A group of scientists are proposing cloud seeding on a massive scale on the Tibetan plateau to create more rain to flow into rivers in China’s arid north.
Other researchers, however, have cast doubts on the project saying it is likely to be doomed to failure.
Intensive cloud seeding in the skies above Tibet and the neighbouring region could create more than five billion cubic metres of water a year in rain to flow ultimately into the Yellow River, according to a feasibility study funded by the Qinghai provincial government. That would amount to nearly twice Beijing’s annual water consumption.
Wang Guangqian, the president of Qinghai University who heads the research project, was quoted as saying by the state-run news agency Xinhua: “Between the boundary layer and troposphere in the atmosphere exists a stable, orderly channel for water vapour transportation called ‘Sky River’,”
Planes and rockets would be used to intercept the passing vapour and seed it with chemicals to create rain, the report said.
China started diverting water from the Yangtze River in the wetter south of China to Beijing and other drier areas in the north two years ago.
The Qinghai scientists likened the “Sky River” project as the atmospheric counterpart to the water diversion project.
The Qinghai provincial government was quoted as saying that said would build large ground facilities at Sanjiangyuan and the Qilian and Kunlun mountains to help carry out the cloud seeding.
Wei Jiahua, a professor of hydrology at Qinghai University and a member of the project, said their first step was to launch a satellite to monitor the vapour flow in the atmosphere and chart water resources in the Tibetan region, Xinhua reported.
The data collected by the satellite would guide the launch of rockets in “medium and long range artificial rain implementation plans”, Wei said.

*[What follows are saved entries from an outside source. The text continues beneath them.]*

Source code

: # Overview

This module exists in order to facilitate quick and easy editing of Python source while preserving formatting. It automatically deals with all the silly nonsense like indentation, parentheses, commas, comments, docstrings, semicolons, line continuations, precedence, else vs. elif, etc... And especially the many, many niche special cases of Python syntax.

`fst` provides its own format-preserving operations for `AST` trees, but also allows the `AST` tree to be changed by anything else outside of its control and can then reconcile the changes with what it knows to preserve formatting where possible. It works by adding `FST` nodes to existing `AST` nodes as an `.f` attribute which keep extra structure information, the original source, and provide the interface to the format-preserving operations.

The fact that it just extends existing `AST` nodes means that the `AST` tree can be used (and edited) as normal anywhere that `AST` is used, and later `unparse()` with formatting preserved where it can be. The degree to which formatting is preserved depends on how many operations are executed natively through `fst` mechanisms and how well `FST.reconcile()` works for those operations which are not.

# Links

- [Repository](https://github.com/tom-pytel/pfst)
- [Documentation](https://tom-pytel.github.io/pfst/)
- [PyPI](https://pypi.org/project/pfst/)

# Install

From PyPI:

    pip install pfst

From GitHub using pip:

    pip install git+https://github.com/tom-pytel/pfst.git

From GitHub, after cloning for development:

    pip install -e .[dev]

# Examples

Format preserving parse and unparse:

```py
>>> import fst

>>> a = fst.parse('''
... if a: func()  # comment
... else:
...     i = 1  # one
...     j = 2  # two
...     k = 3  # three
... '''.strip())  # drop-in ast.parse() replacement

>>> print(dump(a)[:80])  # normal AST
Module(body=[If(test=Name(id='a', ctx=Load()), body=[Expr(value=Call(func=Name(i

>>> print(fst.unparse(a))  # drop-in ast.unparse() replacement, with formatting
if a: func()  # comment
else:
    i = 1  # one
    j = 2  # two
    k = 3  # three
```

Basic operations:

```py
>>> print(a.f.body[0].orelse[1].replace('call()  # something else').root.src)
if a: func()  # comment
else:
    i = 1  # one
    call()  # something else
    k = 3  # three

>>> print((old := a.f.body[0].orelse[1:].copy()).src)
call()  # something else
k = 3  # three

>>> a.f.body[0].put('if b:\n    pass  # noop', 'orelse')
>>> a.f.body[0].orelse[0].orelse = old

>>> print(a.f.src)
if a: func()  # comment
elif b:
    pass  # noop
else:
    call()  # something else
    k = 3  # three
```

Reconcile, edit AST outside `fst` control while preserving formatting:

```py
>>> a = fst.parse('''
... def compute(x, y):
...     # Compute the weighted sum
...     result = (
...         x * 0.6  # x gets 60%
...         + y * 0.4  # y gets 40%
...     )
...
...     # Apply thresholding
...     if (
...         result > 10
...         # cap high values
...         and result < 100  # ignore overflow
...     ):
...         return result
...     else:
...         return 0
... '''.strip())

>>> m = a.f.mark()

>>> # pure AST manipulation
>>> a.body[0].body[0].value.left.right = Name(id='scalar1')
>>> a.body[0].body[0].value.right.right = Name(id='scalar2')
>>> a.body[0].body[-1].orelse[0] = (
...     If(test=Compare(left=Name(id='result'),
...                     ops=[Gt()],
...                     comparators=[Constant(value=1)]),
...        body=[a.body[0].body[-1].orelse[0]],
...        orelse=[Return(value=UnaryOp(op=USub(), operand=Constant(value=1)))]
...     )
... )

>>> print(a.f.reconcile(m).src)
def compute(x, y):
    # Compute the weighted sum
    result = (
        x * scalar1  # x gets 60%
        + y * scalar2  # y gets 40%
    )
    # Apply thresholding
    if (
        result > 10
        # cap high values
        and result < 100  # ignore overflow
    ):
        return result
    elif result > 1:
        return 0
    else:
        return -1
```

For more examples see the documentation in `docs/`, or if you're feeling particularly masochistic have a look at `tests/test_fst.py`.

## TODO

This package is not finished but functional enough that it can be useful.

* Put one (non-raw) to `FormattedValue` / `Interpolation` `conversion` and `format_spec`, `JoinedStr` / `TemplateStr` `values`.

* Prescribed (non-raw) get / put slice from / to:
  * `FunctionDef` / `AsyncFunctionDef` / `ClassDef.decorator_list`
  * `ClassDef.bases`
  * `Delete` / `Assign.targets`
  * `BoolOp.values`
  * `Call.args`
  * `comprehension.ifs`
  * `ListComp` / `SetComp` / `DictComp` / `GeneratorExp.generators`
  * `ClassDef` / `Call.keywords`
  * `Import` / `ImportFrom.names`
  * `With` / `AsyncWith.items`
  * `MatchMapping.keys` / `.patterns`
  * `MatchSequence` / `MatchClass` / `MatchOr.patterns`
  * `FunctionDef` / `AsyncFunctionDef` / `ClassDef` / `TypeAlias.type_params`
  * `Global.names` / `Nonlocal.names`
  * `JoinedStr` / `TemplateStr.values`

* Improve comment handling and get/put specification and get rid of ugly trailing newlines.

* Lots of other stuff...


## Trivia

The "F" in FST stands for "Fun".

Other scientists, however, have expressed doubts about the plans.
Professor Luo Yong, a meteorologist at Tsinghua University in Beijing who has studied large-scale climate systems, said that if a “Sky River” existed above the Tibetan plateau it had not been mentioned in any textbooks.
Water vapour transportation changed and fluctuated constantly in the atmosphere and it was difficult to predict when and where it would occur, he said.
Luo also doubted if it were possible to carry out cloud seeding on such a scale as previous weather intervention efforts carried out in China have been limited to a small region over short timescales, such as ahead of the Apec meeting in Beijing two years ago.
Fang Hao, a researcher at the Beijing Municipal Research Institute of Environmental Protection who has studied artificial weather manipulation, said the Qinghai project team might not even understand how rain is formed.
Rainfall does not come out of blue, said Fang. It needed many specific conditions, such as the meeting of cold, dry and warm, humid air, which could not be created by human efforts.
Cloud seeding would only work under certain favourable conditions and in most cases it could not increase natural rainfall by more than 10 per cent, Fang said.
A rocket could also only spray could seeding chemicals to induce rain in an area up to a few square metres at an altitude of between 3,000 to 5,000 metres, he added. To create massive rainfall over a large region throughout the year would require so many rockets or planes, the cost would go beyond imagination, he said.
“In short, it won’t happen,” Fang said.
Han Jianhua, the Deputy Governor of Qinghai, said the Sky River project ranked top in the province’s five-year plan, Xinhua reported.
Initial funding for the purchase of cloud seeding planes and other hardware had already been approved, he was quoted as saying.
An official at China Meteorological Administration in charge of artificial weather intervention said the Sky River project had no input from the central government.
“It’s just the idea of Qinghai province,” he said.
The research team at Qinghai University could not be reached for comment.